'''

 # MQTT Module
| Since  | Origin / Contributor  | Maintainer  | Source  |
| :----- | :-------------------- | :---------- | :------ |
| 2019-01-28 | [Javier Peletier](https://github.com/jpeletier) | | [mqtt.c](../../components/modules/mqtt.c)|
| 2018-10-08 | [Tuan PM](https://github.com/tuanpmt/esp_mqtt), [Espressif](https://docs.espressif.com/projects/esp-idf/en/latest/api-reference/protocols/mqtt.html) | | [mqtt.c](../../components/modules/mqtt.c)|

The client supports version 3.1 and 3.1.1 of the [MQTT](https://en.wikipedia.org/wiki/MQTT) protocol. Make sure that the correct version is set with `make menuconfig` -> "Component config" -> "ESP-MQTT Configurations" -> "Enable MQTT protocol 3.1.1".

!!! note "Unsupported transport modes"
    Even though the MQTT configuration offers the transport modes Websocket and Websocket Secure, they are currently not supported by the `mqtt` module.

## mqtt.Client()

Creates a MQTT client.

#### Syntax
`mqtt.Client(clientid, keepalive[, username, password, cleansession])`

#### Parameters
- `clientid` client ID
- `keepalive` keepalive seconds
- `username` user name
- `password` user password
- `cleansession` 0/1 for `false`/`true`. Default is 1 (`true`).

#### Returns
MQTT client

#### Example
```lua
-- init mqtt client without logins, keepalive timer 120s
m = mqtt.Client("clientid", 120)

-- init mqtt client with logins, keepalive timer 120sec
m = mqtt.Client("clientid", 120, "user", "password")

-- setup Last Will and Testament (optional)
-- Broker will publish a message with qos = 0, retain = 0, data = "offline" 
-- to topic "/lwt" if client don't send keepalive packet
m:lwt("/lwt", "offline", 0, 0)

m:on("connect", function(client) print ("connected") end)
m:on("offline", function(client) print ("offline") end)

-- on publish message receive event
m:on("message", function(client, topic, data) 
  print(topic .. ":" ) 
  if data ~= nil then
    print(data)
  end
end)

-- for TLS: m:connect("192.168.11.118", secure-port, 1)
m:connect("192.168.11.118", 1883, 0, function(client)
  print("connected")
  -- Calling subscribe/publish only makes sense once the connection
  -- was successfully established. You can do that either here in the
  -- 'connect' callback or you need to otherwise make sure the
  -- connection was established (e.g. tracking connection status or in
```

'''

#### PROBLEM TO WORK ON
Every record above should be written out exactly.

#### FINISHED EXERCISE
 # MQTT Module
| Since  | Origin / Contributor  | Maintainer  | Source  |
| :----- | :-------------------- | :---------- | :------ |
| 2019-01-28 | [Javier Peletier](https://github.com/jpeletier) | | [mqtt.c](../../components/modules/mqtt.c)|
| 2018-10-08 | [Tuan PM](https://github.com/tuanpmt/esp_mqtt), [Espressif](https://docs.espressif.com/projects/esp-idf/en/latest/api-reference/protocols/mqtt.html) | | [mqtt.c](../../components/modules/mqtt.c)|

The client supports version 3.1 and 3.1.1 of the [MQTT](https://en.wikipedia.org/wiki/MQTT) protocol. Make sure that the correct version is set with `make menuconfig` -> "Component config" -> "ESP-MQTT Configurations" -> "Enable MQTT protocol 3.1.1".

!!! note "Unsupported transport modes"
    Even though the MQTT configuration offers the transport modes Websocket and Websocket Secure, they are currently not supported by the `mqtt` module.

## mqtt.Client()

Creates a MQTT client.

#### Syntax
`mqtt.Client(clientid, keepalive[, username, password, cleansession])`

#### Parameters
- `clientid` client ID
- `keepalive` keepalive seconds
- `username` user name
- `password` user password
- `cleansession` 0/1 for `false`/`true`. Default is 1 (`true`).

#### Returns
MQTT client

#### Example
```lua
-- init mqtt client without logins, keepalive timer 120s
m = mqtt.Client("clientid", 120)

-- init mqtt client with logins, keepalive timer 120sec
m = mqtt.Client("clientid", 120, "user", "password")

-- setup Last Will and Testament (optional)
-- Broker will publish a message with qos = 0, retain = 0, data = "offline" 
-- to topic "/lwt" if client don't send keepalive packet
m:lwt("/lwt", "offline", 0, 0)

m:on("connect", function(client) print ("connected") end)
m:on("offline", function(client) print ("offline") end)

-- on publish message receive event
m:on("message", function(client, topic, data) 
  print(topic .. ":" ) 
  if data ~= nil then
    print(data)
  end
end)

-- for TLS: m:connect("192.168.11.118", secure-port, 1)
m:connect("192.168.11.118", 1883, 0, function(client)
  print("connected")
  -- Calling subscribe/publish only makes sense once the connection
  -- was successfully established. You can do that either here in the
  -- 'connect' callback or you need to otherwise make sure the
  -- connection was established (e.g. tracking connection status or in
```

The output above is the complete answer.